• What to do: Begin at the line containing "If your scanning" and end at the final line of the entries. Please reproduce those lines exactly.

• Data shown:
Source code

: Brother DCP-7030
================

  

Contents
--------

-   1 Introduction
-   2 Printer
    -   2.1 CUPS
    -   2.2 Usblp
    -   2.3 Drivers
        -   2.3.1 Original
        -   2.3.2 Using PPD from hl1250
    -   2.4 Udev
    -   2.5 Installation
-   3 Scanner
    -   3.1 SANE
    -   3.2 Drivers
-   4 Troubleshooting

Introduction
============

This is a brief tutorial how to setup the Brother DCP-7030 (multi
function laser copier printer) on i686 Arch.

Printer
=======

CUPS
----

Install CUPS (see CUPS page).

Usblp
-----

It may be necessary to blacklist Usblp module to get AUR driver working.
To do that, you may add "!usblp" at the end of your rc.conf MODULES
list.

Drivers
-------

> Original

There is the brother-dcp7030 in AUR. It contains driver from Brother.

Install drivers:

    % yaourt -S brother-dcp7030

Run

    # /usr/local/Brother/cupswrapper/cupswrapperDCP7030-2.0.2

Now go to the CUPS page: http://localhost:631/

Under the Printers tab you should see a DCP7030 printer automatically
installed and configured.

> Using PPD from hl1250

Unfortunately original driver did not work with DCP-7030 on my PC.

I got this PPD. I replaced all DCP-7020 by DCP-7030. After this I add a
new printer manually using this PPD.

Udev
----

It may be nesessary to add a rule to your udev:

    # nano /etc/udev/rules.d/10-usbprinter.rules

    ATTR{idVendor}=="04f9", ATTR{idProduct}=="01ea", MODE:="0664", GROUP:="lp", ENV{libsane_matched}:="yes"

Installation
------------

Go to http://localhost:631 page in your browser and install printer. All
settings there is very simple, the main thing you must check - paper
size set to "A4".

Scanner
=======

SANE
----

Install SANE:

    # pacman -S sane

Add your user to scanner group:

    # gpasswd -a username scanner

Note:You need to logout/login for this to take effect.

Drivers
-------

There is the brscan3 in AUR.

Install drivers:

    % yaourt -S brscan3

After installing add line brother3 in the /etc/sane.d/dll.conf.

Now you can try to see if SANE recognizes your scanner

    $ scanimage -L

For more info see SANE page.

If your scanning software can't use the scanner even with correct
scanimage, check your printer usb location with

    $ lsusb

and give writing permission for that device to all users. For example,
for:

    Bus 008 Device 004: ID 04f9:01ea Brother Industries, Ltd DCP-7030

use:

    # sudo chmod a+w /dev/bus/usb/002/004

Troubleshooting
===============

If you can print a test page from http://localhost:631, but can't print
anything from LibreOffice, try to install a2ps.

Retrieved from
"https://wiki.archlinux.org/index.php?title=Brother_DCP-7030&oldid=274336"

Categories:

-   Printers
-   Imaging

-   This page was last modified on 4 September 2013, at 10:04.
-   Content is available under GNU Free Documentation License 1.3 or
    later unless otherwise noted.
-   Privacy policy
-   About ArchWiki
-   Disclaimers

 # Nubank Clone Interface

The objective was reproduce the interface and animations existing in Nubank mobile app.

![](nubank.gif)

• Answer area:
If your scanning software can't use the scanner even with correct
scanimage, check your printer usb location with

    $ lsusb

and give writing permission for that device to all users. For example,
for:

    Bus 008 Device 004: ID 04f9:01ea Brother Industries, Ltd DCP-7030

use:

    # sudo chmod a+w /dev/bus/usb/002/004

Troubleshooting
===============

If you can print a test page from http://localhost:631, but can't print
anything from LibreOffice, try to install a2ps.

Retrieved from
"https://wiki.archlinux.org/index.php?title=Brother_DCP-7030&oldid=274336"

Categories:

-   Printers
-   Imaging

-   This page was last modified on 4 September 2013, at 10:04.
-   Content is available under GNU Free Documentation License 1.3 or
    later unless otherwise noted.
-   Privacy policy
-   About ArchWiki
-   Disclaimers

 # Nubank Clone Interface

The objective was reproduce the interface and animations existing in Nubank mobile app.

![](nubank.gif)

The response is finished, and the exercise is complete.